## Task to complete
Each line below that holds the word "nikkaal" counts once. Say how many such lines there are, and no more.

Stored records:

——

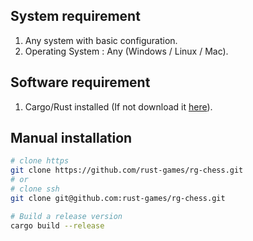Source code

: ## System requirement

1. Any system with basic configuration.
2. Operating System : Any (Windows / Linux / Mac).

## Software requirement

1. Cargo/Rust installed (If not download it [here](https://doc.rust-lang.org/cargo/getting-started/installation.html)).

## Manual installation

```bash
# clone https
git clone https://github.com/rust-games/rg-chess.git
# or
# clone ssh
git clone git@github.com:rust-games/rg-chess.git

# Build a release version
cargo build --release
```
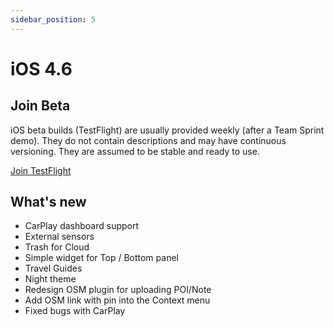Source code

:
 ```yaml
---
sidebar_position: 5
---
```


# iOS 4.6 

## Join Beta

iOS beta builds (TestFlight) are usually provided weekly (after a Team Sprint demo). They do not contain descriptions and may have continuous versioning. They are assumed to be stable and ready to use.  

<div>
  <a class="button button--active" href="https://testflight.apple.com/join/7poGNCKy">Join TestFlight</a>
</div>


## What's new


- CarPlay dashboard support
- External sensors
- Trash for Cloud
- Simple widget for Top / Bottom panel
- Travel Guides
- Night theme
- Redesign OSM plugin for uploading POI/Note
- Add OSM link with pin into the Context menu
- Fixed bugs with CarPlay


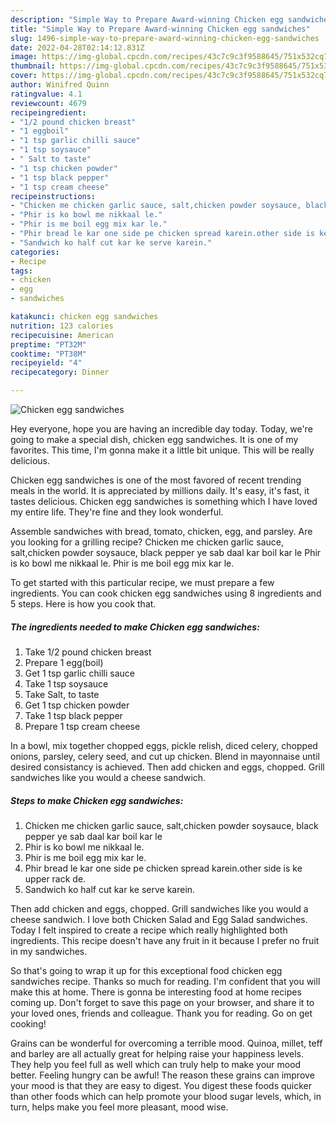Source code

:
 ```yaml
---
description: "Simple Way to Prepare Award-winning Chicken egg sandwiches"
title: "Simple Way to Prepare Award-winning Chicken egg sandwiches"
slug: 1496-simple-way-to-prepare-award-winning-chicken-egg-sandwiches
date: 2022-04-28T02:14:12.831Z
image: https://img-global.cpcdn.com/recipes/43c7c9c3f9588645/751x532cq70/chicken-egg-sandwiches-recipe-main-photo.jpg
thumbnail: https://img-global.cpcdn.com/recipes/43c7c9c3f9588645/751x532cq70/chicken-egg-sandwiches-recipe-main-photo.jpg
cover: https://img-global.cpcdn.com/recipes/43c7c9c3f9588645/751x532cq70/chicken-egg-sandwiches-recipe-main-photo.jpg
author: Winifred Quinn
ratingvalue: 4.1
reviewcount: 4679
recipeingredient:
- "1/2 pound chicken breast"
- "1 eggboil"
- "1 tsp garlic chilli sauce"
- "1 tsp soysauce"
- " Salt to taste"
- "1 tsp chicken powder"
- "1 tsp black pepper"
- "1 tsp cream cheese"
recipeinstructions:
- "Chicken me chicken garlic sauce, salt,chicken powder soysauce, black pepper ye sab daal kar boil kar le"
- "Phir is ko bowl me nikkaal le."
- "Phir is me boil egg mix kar le."
- "Phir bread le kar one side pe chicken spread karein.other side is ke upper rack de."
- "Sandwich ko half cut kar ke serve karein."
categories:
- Recipe
tags:
- chicken
- egg
- sandwiches

katakunci: chicken egg sandwiches 
nutrition: 123 calories
recipecuisine: American
preptime: "PT32M"
cooktime: "PT38M"
recipeyield: "4"
recipecategory: Dinner

---
```



![Chicken egg sandwiches](https://img-global.cpcdn.com/recipes/43c7c9c3f9588645/751x532cq70/chicken-egg-sandwiches-recipe-main-photo.jpg)

Hey everyone, hope you are having an incredible day today. Today, we're going to make a special dish, chicken egg sandwiches. It is one of my favorites. This time, I'm gonna make it a little bit unique. This will be really delicious.

Chicken egg sandwiches is one of the most favored of recent trending meals in the world. It is appreciated by millions daily. It's easy, it's fast, it tastes delicious. Chicken egg sandwiches is something which I have loved my entire life. They're fine and they look wonderful.

Assemble sandwiches with bread, tomato, chicken, egg, and parsley. Are you looking for a grilling recipe? Chicken me chicken garlic sauce, salt,chicken powder soysauce, black pepper ye sab daal kar boil kar le Phir is ko bowl me nikkaal le. Phir is me boil egg mix kar le.


To get started with this particular recipe, we must prepare a few ingredients. You can cook chicken egg sandwiches using 8 ingredients and 5 steps. Here is how you cook that.

<!--inarticleads1-->

##### The ingredients needed to make Chicken egg sandwiches:

1. Take 1/2 pound chicken breast
1. Prepare 1 egg(boil)
1. Get 1 tsp garlic chilli sauce
1. Take 1 tsp soysauce
1. Take  Salt, to taste
1. Get 1 tsp chicken powder
1. Take 1 tsp black pepper
1. Prepare 1 tsp cream cheese


In a bowl, mix together chopped eggs, pickle relish, diced celery, chopped onions, parsley, celery seed, and cut up chicken. Blend in mayonnaise until desired consistancy is achieved. Then add chicken and eggs, chopped. Grill sandwiches like you would a cheese sandwich. 

<!--inarticleads2-->

##### Steps to make Chicken egg sandwiches:

1. Chicken me chicken garlic sauce, salt,chicken powder soysauce, black pepper ye sab daal kar boil kar le
1. Phir is ko bowl me nikkaal le.
1. Phir is me boil egg mix kar le.
1. Phir bread le kar one side pe chicken spread karein.other side is ke upper rack de.
1. Sandwich ko half cut kar ke serve karein.


Then add chicken and eggs, chopped. Grill sandwiches like you would a cheese sandwich. I love both Chicken Salad and Egg Salad sandwiches. Today I felt inspired to create a recipe which really highlighted both ingredients. This recipe doesn&#39;t have any fruit in it because I prefer no fruit in my sandwiches. 

So that's going to wrap it up for this exceptional food chicken egg sandwiches recipe. Thanks so much for reading. I'm confident that you will make this at home. There is gonna be interesting food at home recipes coming up. Don't forget to save this page on your browser, and share it to your loved ones, friends and colleague. Thank you for reading. Go on get cooking!

Grains can be wonderful for overcoming a terrible mood. Quinoa, millet, teff and barley are all actually great for helping raise your happiness levels. They help you feel full as well which can truly help to make your mood better. Feeling hungry can be awful! The reason these grains can improve your mood is that they are easy to digest. You digest these foods quicker than other foods which can help promote your blood sugar levels, which, in turn, helps make you feel more pleasant, mood wise.
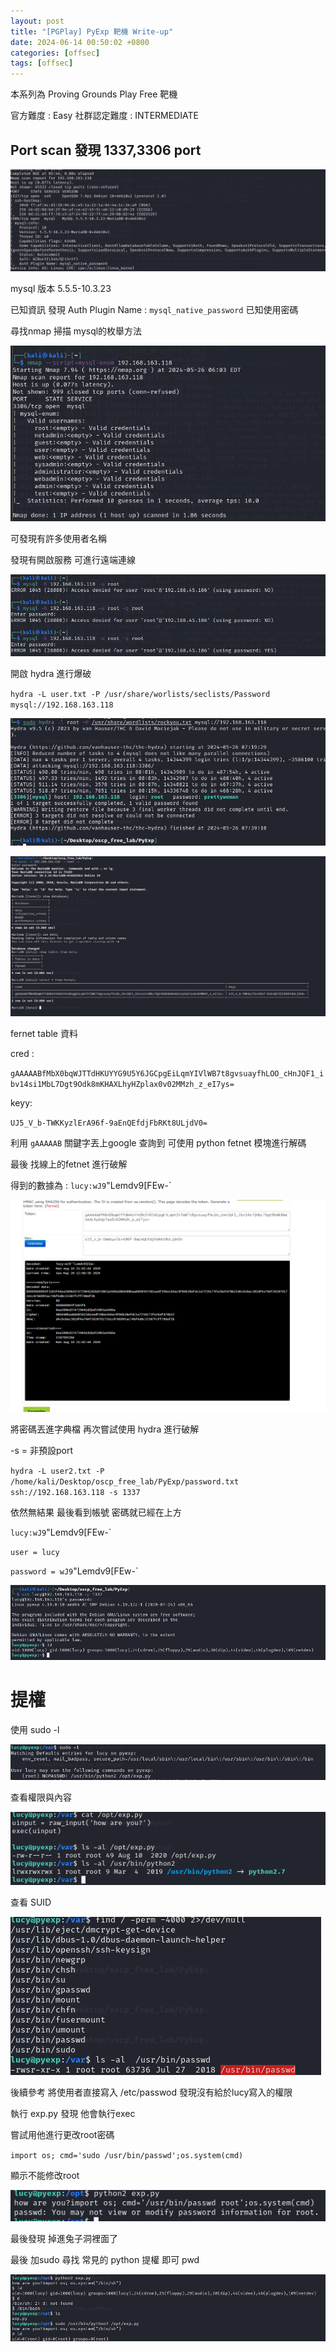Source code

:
 ```yaml
---
layout: post
title: "[PGPlay] PyExp 靶機 Write-up"
date: 2024-06-14 00:50:02 +0800
categories: [offsec]
tags: [offsec]
---
```

本系列為 Proving Grounds Play Free 靶機

官方難度 : Easy
社群認定難度 : INTERMEDIATE

## Port scan 發現 1337,3306 port

![](../static/img/2024-06-14/0.png)

mysql 版本 5.5.5-10.3.23

已知資訊 發現 Auth Plugin Name : `mysql_native_password` 已知使用密碼

尋找nmap 掃描 mysql的枚舉方法

![](../static/img/2024-06-14/1.png)

可發現有許多使用者名稱 

發現有開啟服務 可進行遠端連線

![](../static/img/2024-06-14/2.png)

開啟 hydra 進行爆破

`hydra -L user.txt -P /usr/share/worlists/seclists/Password mysql://192.168.163.118`

![](../static/img/2024-06-14/3.png)

![](../static/img/2024-06-14/4.png)

fernet table 資料

cred : 

`gAAAAABfMbX0bqWJTTdHKUYYG9U5Y6JGCpgEiLqmYIVlWB7t8gvsuayfhLOO_cHnJQF1_ibv14si1MbL7Dgt9Odk8mKHAXLhyHZplax0v02MMzh_z_eI7ys=`

keyy:

`UJ5_V_b-TWKKyzlErA96f-9aEnQEfdjFbRKt8ULjdV0=` 

利用 `gAAAAAB` 關鍵字丟上google 查詢到 可使用 python fetnet 模塊進行解碼

最後 找線上的fetnet 進行破解

得到的數據為 : `lucy:wJ9`"Lemdv9[FEw-`

![](../static/img/2024-06-14/5.png)

將密碼丟進字典檔 再次嘗試使用 hydra 進行破解

-s = 非預設port 

`hydra -L user2.txt -P /home/kali/Desktop/oscp_free_lab/PyExp/password.txt ssh://192.168.163.118 -s 1337`

依然無結果 最後看到帳號 密碼就已經在上方

`lucy:wJ9`"Lemdv9[FEw-`

`user = lucy` 

`password = wJ9`"Lemdv9[FEw-`

![](../static/img/2024-06-14/6.png)

# 提權

使用 sudo -l

![](../static/img/2024-06-14/7.png)

查看權限與內容

![](../static/img/2024-06-14/8.png)

查看 SUID

![](../static/img/2024-06-14/9.png)

後續參考 將使用者直接寫入 /etc/passwod 發現沒有給於lucy寫入的權限

執行 exp.py 發現 他會執行exec

嘗試用他進行更改root密碼

`import os; cmd='sudo /usr/bin/passwd';os.system(cmd)`

顯示不能修改root

![](../static/img/2024-06-14/10.png)

最後發現 掉進兔子洞裡面了

最後 加sudo 尋找 常見的 python 提權 即可 pwd

![](../static/img/2024-06-14/11.png)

——

## Response to the exercise
3